2014 was a good year for me on Github. It started with Postman Interceptor and was followed by 3 months of work on Newman. Thanks to Postman, I also earned a 64 day long commit streak on Github.

Github Contributions Chart 2014

The best part of year, however, was the last month during which a curated list of CS courses I made grew insanely popular (earning 1500 stars in a single day)! I also feel a bit sheepish to mention that it helped me tick two items off my bucket list - being on Github’s trending page and having a personal project submitted by someone else on HN.

New Tech

I experimented with few new frameworks and programming languages this year. On the Javascript side, I got a chance early on to use Angular at my workplace where we rebuilt the entire checkout functionality. My work on Postman also introduced me to Node.js where my experience was earlier restricted to “Hello World”. To get out of my comfort zone of web development, I set aside time for learning Android and built my first mobile app this year.

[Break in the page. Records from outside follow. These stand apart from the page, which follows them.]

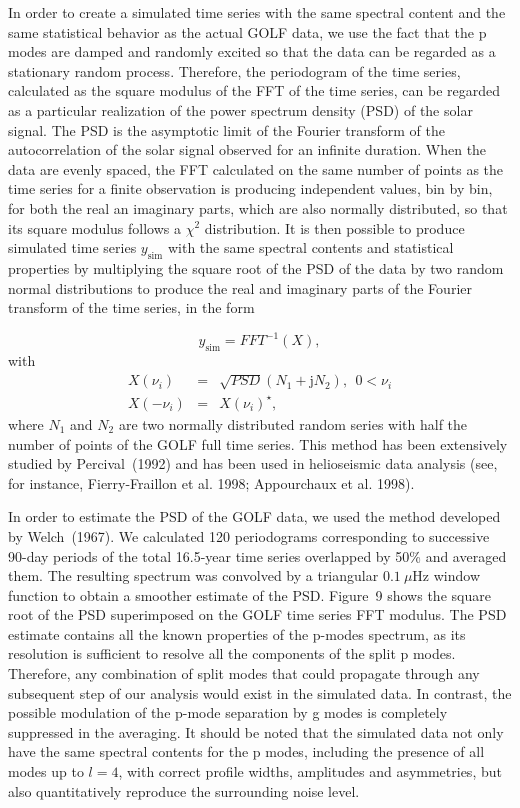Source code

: \documentclass[bibyear]{aa}
\begin{document}
In order to create a simulated time series with the same spectral content and the same statistical behavior as the actual GOLF data, we use the fact that the p modes are damped and randomly excited so that the data can be regarded as a stationary random process. 
Therefore, the periodogram of the time series, calculated as the square modulus of the FFT of the time series, can be regarded as a particular realization of the power spectrum density (PSD) of the solar signal. The PSD is the asymptotic limit of the Fourier transform of the autocorrelation of the solar signal observed for an infinite duration. When the data are evenly spaced, the FFT calculated on the same number of points as the time series for a finite observation is producing independent values, bin by bin, for both the real an imaginary parts, which  are
also normally distributed, so that its square modulus follows a $\chi^2$ distribution. It is then possible to produce simulated time series $y_\mathrm{sim}$ with the same spectral contents and statistical properties by multiplying the square root of the PSD of the data by two random normal distributions to produce the real and imaginary parts of the Fourier transform of the time series, in the form

\begin{equation}\label{eq:simu}
y_\mathrm{sim} = FFT^{-1}(X)
,\end{equation}
with
\begin{eqnarray}
X(\nu_i)&=&\sqrt{PSD}(N_1+\mathrm{j}N_2),\ \  0<\nu_i\\
X(-\nu_i)&=&X(\nu_i)^{\star}
,\end{eqnarray}
where $N_1$ and $N_2$ are two normally distributed random series with half the number of points of the GOLF full time series. This method has been extensively studied by Percival~(1992) and has been used in helioseismic data analysis (see, for instance, Fierry-Fraillon et al. 1998; Appourchaux et al. 1998).

In order to estimate the PSD of the GOLF data, we used the method developed by Welch~(1967). We calculated 120 periodograms corresponding to successive 90-day periods of the total 16.5-year time series overlapped by 50\% and averaged them. The resulting spectrum was convolved by a triangular $0.1\ \mu$Hz window function to obtain a smoother estimate of the PSD. Figure~9 shows the square root of the PSD superimposed on the GOLF time series FFT modulus. The PSD estimate contains all the known properties of the p-modes spectrum, as its resolution is sufficient to resolve all the components of the split p modes. Therefore, any combination of split modes that could propagate through any subsequent step of our analysis would exist in the simulated data. In contrast, the possible modulation of the p-mode separation by g modes is completely suppressed in the averaging. It should be noted that the simulated data not only have the same  spectral contents for the p modes, including the presence of all modes up to $l=4$, with correct profile widths, amplitudes and asymmetries, but also quantitatively reproduce the surrounding noise level. 
\end{document}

On the programming languages front, my focus this year was experimenting more with functional programming languages. I spent around a month with OCaml while working through a course. Unfortunately, I was not able to come up with a useful project where I could use it, so my knowledge in OCaml languished.

I also spent a few weeks with Rust which happened when I was quite burnt out from work and desperately wanted a change. Playing with Rust was more fruitful as I was able to send a few Pull requests to a popular rust project. Rust overall seems fantastic and I’m planning to spend more time as it hits 1.0 early 2015.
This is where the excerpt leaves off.